- Task requirements
Please reproduce the data below exactly, from the first line through the line containing "3) нам не обязательно", and leave every later line out.

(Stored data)

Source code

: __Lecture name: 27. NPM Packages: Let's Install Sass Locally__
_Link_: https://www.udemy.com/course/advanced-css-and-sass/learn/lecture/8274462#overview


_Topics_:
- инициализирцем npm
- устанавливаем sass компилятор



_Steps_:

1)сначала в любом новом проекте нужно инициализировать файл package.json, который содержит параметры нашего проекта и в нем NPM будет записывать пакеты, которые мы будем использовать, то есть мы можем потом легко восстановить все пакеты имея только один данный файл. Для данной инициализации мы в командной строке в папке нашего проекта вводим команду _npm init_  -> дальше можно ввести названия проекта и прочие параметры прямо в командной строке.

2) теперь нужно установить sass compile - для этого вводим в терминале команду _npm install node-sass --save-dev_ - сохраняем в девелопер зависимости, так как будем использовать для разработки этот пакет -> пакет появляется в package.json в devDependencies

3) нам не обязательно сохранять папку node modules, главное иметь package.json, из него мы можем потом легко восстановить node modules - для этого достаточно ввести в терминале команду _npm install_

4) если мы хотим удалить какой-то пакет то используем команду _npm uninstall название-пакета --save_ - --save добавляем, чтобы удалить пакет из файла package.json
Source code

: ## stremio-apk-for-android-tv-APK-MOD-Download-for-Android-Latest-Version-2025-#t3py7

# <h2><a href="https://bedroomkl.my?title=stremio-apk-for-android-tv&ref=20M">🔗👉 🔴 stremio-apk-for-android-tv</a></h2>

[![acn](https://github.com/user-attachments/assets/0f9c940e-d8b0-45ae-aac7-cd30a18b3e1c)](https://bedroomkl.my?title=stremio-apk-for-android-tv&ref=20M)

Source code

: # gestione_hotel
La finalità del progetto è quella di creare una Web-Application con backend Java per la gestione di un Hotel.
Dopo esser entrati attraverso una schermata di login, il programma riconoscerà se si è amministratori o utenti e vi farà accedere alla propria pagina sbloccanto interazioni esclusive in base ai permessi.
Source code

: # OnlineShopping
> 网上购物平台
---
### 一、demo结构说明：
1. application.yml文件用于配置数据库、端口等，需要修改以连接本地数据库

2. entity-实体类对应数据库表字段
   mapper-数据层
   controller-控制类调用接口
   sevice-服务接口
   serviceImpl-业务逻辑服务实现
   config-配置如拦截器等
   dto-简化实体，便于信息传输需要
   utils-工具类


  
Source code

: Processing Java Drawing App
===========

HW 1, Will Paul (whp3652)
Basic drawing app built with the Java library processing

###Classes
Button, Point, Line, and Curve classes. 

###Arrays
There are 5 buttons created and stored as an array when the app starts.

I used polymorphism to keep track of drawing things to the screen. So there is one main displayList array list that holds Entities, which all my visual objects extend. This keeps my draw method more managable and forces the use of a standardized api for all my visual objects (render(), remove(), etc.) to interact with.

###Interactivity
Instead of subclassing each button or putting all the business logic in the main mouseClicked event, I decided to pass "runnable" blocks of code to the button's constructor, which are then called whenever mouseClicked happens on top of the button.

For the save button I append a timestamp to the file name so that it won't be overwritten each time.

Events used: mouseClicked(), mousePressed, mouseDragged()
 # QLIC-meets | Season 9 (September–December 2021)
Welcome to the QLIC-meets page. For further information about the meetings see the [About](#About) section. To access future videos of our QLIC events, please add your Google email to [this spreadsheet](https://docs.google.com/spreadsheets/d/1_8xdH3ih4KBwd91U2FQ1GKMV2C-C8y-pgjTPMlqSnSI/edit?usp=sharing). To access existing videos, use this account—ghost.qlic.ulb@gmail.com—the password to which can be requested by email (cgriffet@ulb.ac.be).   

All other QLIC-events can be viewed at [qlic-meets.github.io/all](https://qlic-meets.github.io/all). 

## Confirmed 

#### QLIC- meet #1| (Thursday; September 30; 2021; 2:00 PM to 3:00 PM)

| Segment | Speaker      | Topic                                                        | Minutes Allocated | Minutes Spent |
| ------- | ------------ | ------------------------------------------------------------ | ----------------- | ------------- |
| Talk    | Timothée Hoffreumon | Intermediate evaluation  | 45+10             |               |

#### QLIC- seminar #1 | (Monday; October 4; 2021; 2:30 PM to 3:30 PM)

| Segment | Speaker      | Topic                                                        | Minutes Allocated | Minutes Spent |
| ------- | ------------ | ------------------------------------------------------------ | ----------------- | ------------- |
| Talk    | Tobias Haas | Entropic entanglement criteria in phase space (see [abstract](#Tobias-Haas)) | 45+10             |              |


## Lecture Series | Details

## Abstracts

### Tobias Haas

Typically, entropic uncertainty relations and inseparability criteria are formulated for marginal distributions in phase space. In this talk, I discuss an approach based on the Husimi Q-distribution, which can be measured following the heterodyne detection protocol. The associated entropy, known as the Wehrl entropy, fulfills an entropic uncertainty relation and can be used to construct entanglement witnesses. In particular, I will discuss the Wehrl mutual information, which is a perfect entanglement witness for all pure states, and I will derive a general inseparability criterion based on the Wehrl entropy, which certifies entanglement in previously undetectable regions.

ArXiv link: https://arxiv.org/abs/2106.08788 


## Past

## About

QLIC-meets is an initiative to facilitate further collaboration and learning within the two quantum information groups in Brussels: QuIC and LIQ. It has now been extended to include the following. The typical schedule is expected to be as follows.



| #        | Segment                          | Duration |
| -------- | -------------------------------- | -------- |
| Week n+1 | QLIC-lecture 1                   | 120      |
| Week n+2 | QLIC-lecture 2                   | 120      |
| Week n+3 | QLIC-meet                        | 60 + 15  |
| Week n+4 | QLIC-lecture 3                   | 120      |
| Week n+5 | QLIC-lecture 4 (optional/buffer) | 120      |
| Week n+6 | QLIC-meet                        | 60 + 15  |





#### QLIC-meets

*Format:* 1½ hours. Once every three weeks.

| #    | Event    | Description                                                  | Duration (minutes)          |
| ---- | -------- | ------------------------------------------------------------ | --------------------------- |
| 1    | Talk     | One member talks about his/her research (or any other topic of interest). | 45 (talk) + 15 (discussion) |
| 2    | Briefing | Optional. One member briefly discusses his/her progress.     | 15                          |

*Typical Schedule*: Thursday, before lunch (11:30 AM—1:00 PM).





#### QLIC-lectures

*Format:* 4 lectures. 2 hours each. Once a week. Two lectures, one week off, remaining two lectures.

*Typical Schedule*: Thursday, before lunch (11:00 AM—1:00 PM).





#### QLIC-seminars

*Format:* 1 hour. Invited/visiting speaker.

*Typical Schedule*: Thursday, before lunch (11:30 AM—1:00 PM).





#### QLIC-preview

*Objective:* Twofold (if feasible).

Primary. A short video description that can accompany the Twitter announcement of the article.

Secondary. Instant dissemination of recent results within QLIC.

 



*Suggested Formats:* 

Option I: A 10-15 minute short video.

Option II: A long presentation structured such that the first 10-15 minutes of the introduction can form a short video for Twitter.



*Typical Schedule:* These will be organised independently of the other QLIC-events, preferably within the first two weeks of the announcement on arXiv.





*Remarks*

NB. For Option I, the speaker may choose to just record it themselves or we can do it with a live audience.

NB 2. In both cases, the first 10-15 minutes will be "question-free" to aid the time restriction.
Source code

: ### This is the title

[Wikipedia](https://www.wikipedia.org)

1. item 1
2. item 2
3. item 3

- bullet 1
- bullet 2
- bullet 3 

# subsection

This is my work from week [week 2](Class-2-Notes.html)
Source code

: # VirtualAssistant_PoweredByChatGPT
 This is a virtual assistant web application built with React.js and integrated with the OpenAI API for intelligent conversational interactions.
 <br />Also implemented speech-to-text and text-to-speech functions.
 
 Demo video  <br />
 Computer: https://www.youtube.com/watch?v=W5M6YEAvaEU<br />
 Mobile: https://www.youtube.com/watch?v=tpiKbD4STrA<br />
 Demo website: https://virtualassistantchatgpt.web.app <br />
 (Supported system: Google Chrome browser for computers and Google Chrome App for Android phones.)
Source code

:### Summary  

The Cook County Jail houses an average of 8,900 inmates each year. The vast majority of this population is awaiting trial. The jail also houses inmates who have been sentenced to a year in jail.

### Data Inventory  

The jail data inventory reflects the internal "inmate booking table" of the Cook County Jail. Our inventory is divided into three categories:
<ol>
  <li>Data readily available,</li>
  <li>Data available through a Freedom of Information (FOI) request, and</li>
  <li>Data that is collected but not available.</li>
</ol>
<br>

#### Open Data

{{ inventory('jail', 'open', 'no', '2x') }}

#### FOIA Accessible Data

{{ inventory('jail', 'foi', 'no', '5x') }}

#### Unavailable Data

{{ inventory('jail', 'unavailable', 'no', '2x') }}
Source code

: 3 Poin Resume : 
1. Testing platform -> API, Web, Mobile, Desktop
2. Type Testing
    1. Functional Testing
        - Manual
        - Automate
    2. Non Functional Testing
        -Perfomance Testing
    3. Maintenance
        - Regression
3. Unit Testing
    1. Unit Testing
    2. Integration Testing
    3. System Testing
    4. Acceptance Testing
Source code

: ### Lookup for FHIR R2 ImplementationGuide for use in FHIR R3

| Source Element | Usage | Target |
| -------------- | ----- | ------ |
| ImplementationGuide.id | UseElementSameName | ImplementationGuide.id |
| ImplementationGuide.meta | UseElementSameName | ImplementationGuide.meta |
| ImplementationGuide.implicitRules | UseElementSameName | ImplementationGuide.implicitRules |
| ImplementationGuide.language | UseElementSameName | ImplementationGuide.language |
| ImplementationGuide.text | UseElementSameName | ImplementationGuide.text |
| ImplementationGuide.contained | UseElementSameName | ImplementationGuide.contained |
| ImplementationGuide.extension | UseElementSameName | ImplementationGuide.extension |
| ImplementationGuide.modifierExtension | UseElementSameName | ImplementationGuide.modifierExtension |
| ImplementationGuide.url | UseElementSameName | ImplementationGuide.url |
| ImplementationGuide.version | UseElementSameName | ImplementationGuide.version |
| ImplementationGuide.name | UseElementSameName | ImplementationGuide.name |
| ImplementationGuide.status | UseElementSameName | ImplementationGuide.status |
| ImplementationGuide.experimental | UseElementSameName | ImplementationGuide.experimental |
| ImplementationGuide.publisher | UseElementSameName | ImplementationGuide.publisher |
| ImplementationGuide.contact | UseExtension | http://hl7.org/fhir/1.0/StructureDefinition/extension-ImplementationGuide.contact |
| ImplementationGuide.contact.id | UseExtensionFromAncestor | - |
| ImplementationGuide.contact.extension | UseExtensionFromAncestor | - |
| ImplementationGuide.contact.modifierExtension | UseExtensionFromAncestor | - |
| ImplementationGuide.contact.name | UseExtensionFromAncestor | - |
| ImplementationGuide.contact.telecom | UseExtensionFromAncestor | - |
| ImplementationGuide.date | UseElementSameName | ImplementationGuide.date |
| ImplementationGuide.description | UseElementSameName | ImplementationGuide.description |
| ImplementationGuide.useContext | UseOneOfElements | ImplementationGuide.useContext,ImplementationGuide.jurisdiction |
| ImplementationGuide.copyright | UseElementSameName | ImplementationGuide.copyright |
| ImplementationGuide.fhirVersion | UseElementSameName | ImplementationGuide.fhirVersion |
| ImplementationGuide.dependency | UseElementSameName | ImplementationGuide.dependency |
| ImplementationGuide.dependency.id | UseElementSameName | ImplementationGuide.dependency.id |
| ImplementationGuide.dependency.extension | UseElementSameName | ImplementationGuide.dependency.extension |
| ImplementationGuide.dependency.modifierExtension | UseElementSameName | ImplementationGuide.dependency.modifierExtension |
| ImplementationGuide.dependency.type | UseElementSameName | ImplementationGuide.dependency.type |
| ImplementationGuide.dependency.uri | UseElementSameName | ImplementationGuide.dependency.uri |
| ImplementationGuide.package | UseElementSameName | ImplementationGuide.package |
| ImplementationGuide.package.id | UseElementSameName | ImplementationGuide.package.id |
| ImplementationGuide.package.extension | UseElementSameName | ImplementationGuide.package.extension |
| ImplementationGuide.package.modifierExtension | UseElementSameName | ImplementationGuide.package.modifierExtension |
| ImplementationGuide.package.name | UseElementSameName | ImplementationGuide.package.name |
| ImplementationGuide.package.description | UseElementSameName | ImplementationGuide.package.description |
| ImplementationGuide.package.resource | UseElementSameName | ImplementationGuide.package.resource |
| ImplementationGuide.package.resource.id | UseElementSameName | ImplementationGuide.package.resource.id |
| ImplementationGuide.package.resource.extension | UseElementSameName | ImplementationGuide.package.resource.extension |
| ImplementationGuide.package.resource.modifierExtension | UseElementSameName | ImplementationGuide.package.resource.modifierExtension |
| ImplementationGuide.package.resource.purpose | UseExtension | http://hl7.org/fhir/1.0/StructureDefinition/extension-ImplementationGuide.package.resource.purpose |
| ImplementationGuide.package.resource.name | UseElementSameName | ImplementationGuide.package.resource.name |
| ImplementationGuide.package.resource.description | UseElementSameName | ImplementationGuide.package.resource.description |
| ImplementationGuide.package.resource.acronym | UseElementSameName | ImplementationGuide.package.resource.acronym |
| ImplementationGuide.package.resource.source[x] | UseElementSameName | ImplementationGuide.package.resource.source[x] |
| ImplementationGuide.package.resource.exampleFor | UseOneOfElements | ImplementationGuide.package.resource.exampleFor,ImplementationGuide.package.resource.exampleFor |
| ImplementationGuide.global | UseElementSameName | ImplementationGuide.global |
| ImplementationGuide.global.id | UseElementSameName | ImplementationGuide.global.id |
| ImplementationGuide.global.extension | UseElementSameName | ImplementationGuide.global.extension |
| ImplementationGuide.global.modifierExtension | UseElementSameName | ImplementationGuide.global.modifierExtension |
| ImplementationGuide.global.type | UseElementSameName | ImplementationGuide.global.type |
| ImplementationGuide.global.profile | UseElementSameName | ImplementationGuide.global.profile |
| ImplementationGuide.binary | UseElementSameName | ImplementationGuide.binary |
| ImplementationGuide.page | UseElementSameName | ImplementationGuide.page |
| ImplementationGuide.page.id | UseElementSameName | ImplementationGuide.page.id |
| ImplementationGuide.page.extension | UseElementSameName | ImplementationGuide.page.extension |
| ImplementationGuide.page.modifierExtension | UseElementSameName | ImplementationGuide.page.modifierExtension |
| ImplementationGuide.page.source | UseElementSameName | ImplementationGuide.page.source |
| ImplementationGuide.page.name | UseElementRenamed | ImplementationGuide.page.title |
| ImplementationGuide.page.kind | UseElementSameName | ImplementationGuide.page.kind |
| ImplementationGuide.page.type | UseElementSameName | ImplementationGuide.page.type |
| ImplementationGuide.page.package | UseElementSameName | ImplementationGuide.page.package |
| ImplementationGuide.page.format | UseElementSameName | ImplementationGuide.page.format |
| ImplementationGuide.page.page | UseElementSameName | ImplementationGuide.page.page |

- Problem solution
Source code

: __Lecture name: 27. NPM Packages: Let's Install Sass Locally__
_Link_: https://www.udemy.com/course/advanced-css-and-sass/learn/lecture/8274462#overview


_Topics_:
- инициализирцем npm
- устанавливаем sass компилятор



_Steps_:

1)сначала в любом новом проекте нужно инициализировать файл package.json, который содержит параметры нашего проекта и в нем NPM будет записывать пакеты, которые мы будем использовать, то есть мы можем потом легко восстановить все пакеты имея только один данный файл. Для данной инициализации мы в командной строке в папке нашего проекта вводим команду _npm init_  -> дальше можно ввести названия проекта и прочие параметры прямо в командной строке.

2) теперь нужно установить sass compile - для этого вводим в терминале команду _npm install node-sass --save-dev_ - сохраняем в девелопер зависимости, так как будем использовать для разработки этот пакет -> пакет появляется в package.json в devDependencies

3) нам не обязательно сохранять папку node modules, главное иметь package.json, из него мы можем потом легко восстановить node modules - для этого достаточно ввести в терминале команду _npm install_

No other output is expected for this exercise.